■ **Recorded information**
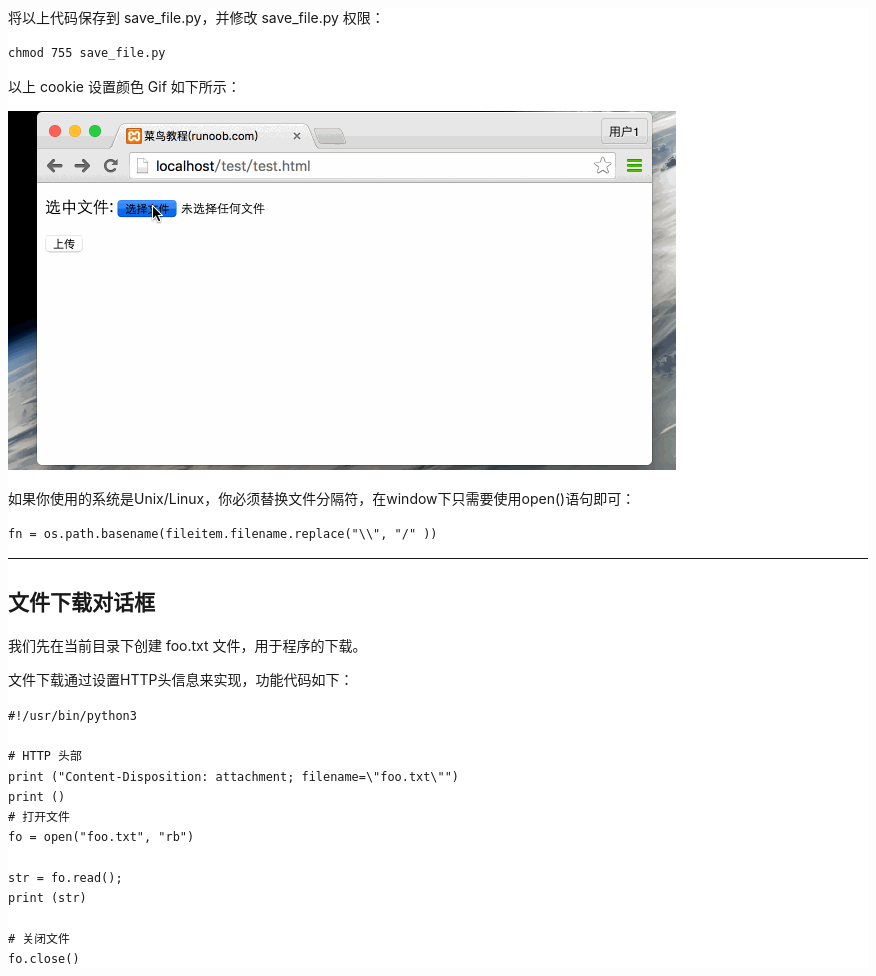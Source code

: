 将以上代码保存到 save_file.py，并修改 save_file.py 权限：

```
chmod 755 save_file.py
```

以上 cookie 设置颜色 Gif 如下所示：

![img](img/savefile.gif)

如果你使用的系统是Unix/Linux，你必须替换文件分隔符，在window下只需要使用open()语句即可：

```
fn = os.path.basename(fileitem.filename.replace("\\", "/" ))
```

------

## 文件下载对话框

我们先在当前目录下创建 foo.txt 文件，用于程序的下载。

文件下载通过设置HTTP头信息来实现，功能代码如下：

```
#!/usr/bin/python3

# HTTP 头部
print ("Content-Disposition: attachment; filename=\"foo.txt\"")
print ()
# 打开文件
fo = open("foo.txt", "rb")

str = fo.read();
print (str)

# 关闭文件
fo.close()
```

■ **Problem to work on**
An exact copy of the entries from the line containing "文件下载通过设置HTTP头信息来实现，功能代码如下：" through the last line is the expected answer.

■ **Response to this exercise**
文件下载通过设置HTTP头信息来实现，功能代码如下：

```
#!/usr/bin/python3

# HTTP 头部
print ("Content-Disposition: attachment; filename=\"foo.txt\"")
print ()
# 打开文件
fo = open("foo.txt", "rb")

str = fo.read();
print (str)

# 关闭文件
fo.close()
```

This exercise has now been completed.